> **What needs to be done**
Only the lines from the start of the data through the line containing "- [ ] **1.18.4** Create" should be written out, exactly as they are, with both ends included and the pictures left out.

> **Entries provided**
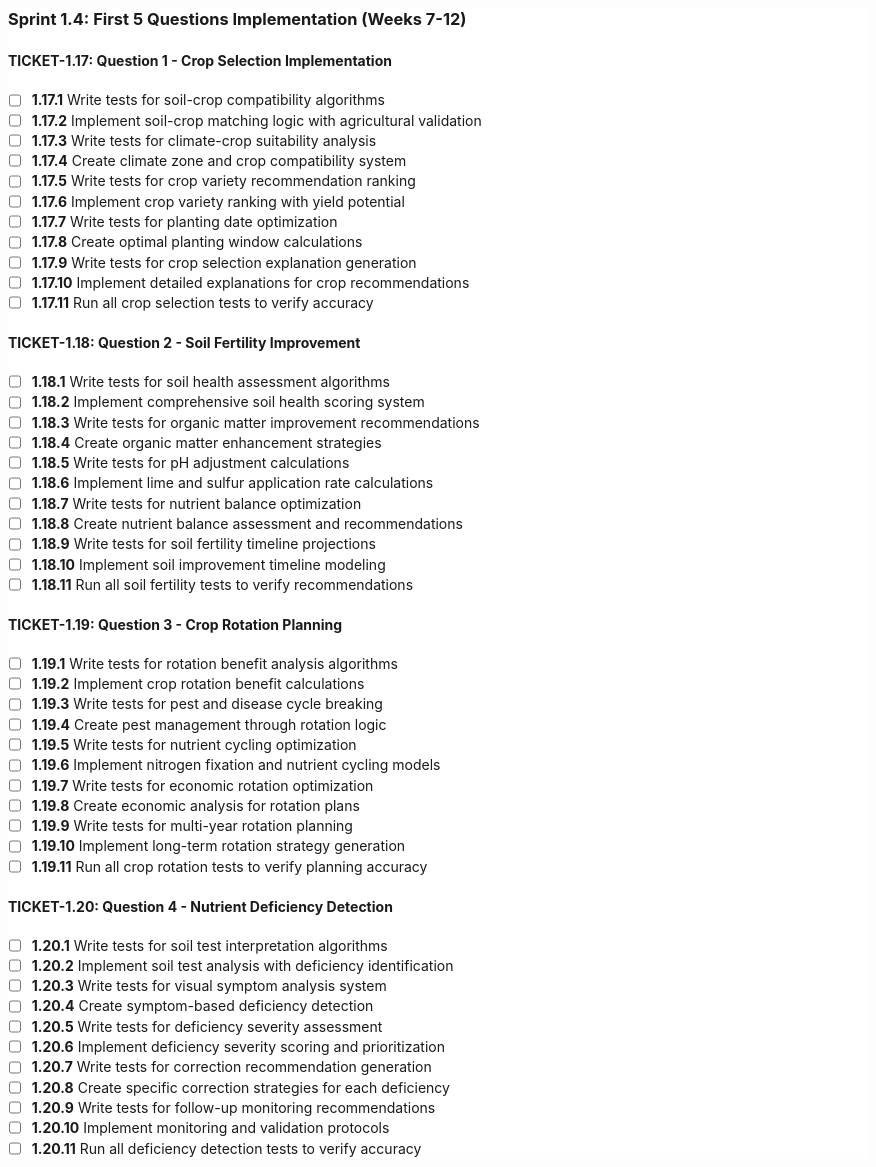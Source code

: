 ### Sprint 1.4: First 5 Questions Implementation (Weeks 7-12)

#### TICKET-1.17: Question 1 - Crop Selection Implementation
- [ ] **1.17.1** Write tests for soil-crop compatibility algorithms
- [ ] **1.17.2** Implement soil-crop matching logic with agricultural validation
- [ ] **1.17.3** Write tests for climate-crop suitability analysis
- [ ] **1.17.4** Create climate zone and crop compatibility system
- [ ] **1.17.5** Write tests for crop variety recommendation ranking
- [ ] **1.17.6** Implement crop variety ranking with yield potential
- [ ] **1.17.7** Write tests for planting date optimization
- [ ] **1.17.8** Create optimal planting window calculations
- [ ] **1.17.9** Write tests for crop selection explanation generation
- [ ] **1.17.10** Implement detailed explanations for crop recommendations
- [ ] **1.17.11** Run all crop selection tests to verify accuracy

#### TICKET-1.18: Question 2 - Soil Fertility Improvement
- [ ] **1.18.1** Write tests for soil health assessment algorithms
- [ ] **1.18.2** Implement comprehensive soil health scoring system
- [ ] **1.18.3** Write tests for organic matter improvement recommendations
- [ ] **1.18.4** Create organic matter enhancement strategies
- [ ] **1.18.5** Write tests for pH adjustment calculations
- [ ] **1.18.6** Implement lime and sulfur application rate calculations
- [ ] **1.18.7** Write tests for nutrient balance optimization
- [ ] **1.18.8** Create nutrient balance assessment and recommendations
- [ ] **1.18.9** Write tests for soil fertility timeline projections
- [ ] **1.18.10** Implement soil improvement timeline modeling
- [ ] **1.18.11** Run all soil fertility tests to verify recommendations

#### TICKET-1.19: Question 3 - Crop Rotation Planning
- [ ] **1.19.1** Write tests for rotation benefit analysis algorithms
- [ ] **1.19.2** Implement crop rotation benefit calculations
- [ ] **1.19.3** Write tests for pest and disease cycle breaking
- [ ] **1.19.4** Create pest management through rotation logic
- [ ] **1.19.5** Write tests for nutrient cycling optimization
- [ ] **1.19.6** Implement nitrogen fixation and nutrient cycling models
- [ ] **1.19.7** Write tests for economic rotation optimization
- [ ] **1.19.8** Create economic analysis for rotation plans
- [ ] **1.19.9** Write tests for multi-year rotation planning
- [ ] **1.19.10** Implement long-term rotation strategy generation
- [ ] **1.19.11** Run all crop rotation tests to verify planning accuracy

#### TICKET-1.20: Question 4 - Nutrient Deficiency Detection
- [ ] **1.20.1** Write tests for soil test interpretation algorithms
- [ ] **1.20.2** Implement soil test analysis with deficiency identification
- [ ] **1.20.3** Write tests for visual symptom analysis system
- [ ] **1.20.4** Create symptom-based deficiency detection
- [ ] **1.20.5** Write tests for deficiency severity assessment
- [ ] **1.20.6** Implement deficiency severity scoring and prioritization
- [ ] **1.20.7** Write tests for correction recommendation generation
- [ ] **1.20.8** Create specific correction strategies for each deficiency
- [ ] **1.20.9** Write tests for follow-up monitoring recommendations
- [ ] **1.20.10** Implement monitoring and validation protocols
- [ ] **1.20.11** Run all deficiency detection tests to verify accuracy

> **Answer box**
Source code

: ### Sprint 1.4: First 5 Questions Implementation (Weeks 7-12)

#### TICKET-1.17: Question 1 - Crop Selection Implementation
- [ ] **1.17.1** Write tests for soil-crop compatibility algorithms
- [ ] **1.17.2** Implement soil-crop matching logic with agricultural validation
- [ ] **1.17.3** Write tests for climate-crop suitability analysis
- [ ] **1.17.4** Create climate zone and crop compatibility system
- [ ] **1.17.5** Write tests for crop variety recommendation ranking
- [ ] **1.17.6** Implement crop variety ranking with yield potential
- [ ] **1.17.7** Write tests for planting date optimization
- [ ] **1.17.8** Create optimal planting window calculations
- [ ] **1.17.9** Write tests for crop selection explanation generation
- [ ] **1.17.10** Implement detailed explanations for crop recommendations
- [ ] **1.17.11** Run all crop selection tests to verify accuracy

#### TICKET-1.18: Question 2 - Soil Fertility Improvement
- [ ] **1.18.1** Write tests for soil health assessment algorithms
- [ ] **1.18.2** Implement comprehensive soil health scoring system
- [ ] **1.18.3** Write tests for organic matter improvement recommendations
- [ ] **1.18.4** Create organic matter enhancement strategies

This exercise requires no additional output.